The Foreign Intelligence Surveillance court (FISA court) was set up to enable the government to fight espionage in the US while still complying with the constitutional command that prosecutors show some particular facts in order to get the approval of a neutral magistrate before searching Americans’ “persons, houses, papers or effects.”
The dragnet nature of this “search,” the fact that it is being conducted on an “ongoing basis,” (and, according to The Washington Post, the order has been renewed every 90 days since 2006), and the likelihood that there are other orders just as sweeping with other carriers–all show that the FISA court may not be doing its basic constitutional duty. News of this dragnet could lead some to declare the court broken.
2. Is 21st Century technology a poor fit with 18th Century law?
The government will argue that this is not eavesdropping but data mining, that a vast software filter is purring along catching only the most suspicious communications, as measured by metadata such as the number or place called, the duration of calls, or other specific markers.
This is cold comfort to most Americans, I suspect. The legal problem is that it is not clear whether a software program collecting metadata is covered by the same constitutional strictures as a federal agent. The government will argue that such programs are “dumb” until a human uses the data retrieved, at which point the Constitution really kicks in. Troubling, to say the least.
3. What justifies the warrant?
Finally–for legal geeks–the law (Chapter 50 of the US Code, Section 1861 (b)(2)(a)) says the government can obtain an order for “tangible things,” including “records,” from a FISA court if it shows a judge:
“[A] statement of facts showing that there are reasonable grounds to believe that the tangible things sought are relevant to an authorized investigation (other than a threat assessment) conducted in accordance with subsection (a)(2) to obtain foreign intelligence information not concerning a United States person or to protect against international terrorism or clandestine intelligence activities, such things being presumptively relevant to an authorized investigation if the applicant shows in the statement of the facts that they pertain to—
(i) a foreign power or an agent of a foreign power;
(ii) the activities of a suspected agent of a foreign power who is the subject of such authorized investigation; or
(iii) an individual in contact with, or known to, a suspected agent of a foreign power who is the subject of such authorized investigation.”

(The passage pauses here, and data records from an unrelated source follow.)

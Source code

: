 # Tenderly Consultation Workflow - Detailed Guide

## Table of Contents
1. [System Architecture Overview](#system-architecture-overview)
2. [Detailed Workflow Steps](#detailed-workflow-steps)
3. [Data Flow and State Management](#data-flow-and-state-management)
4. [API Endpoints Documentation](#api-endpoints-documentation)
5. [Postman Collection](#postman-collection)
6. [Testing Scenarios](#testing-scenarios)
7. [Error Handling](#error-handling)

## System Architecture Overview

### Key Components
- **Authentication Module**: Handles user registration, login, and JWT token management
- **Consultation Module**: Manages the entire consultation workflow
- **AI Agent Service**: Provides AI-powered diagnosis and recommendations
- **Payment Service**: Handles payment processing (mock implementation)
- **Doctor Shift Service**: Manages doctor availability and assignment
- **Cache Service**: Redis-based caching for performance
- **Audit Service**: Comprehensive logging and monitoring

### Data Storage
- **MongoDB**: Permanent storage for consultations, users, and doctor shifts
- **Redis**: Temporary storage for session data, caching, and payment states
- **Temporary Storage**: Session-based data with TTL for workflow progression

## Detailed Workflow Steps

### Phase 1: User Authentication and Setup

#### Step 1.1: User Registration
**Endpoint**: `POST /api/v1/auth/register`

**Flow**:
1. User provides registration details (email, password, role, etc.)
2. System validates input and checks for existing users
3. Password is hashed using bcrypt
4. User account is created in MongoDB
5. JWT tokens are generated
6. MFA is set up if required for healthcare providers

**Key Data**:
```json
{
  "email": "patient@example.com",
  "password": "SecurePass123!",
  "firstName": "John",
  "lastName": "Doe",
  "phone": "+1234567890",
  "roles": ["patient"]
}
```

The subsection (a)(2) referred to above states the following:
An investigation conducted under this section shall—
(A) be conducted under guidelines approved by the Attorney General under Executive Order 12333 (or a successor order); and
(B) not be conducted of a United States person solely upon the basis of activities protected by the first amendment to the Constitution of the United States.
What we need now is the government’s factual demonstration that Judge Vinson decided was compelling enough to issue such a sweeping warrant.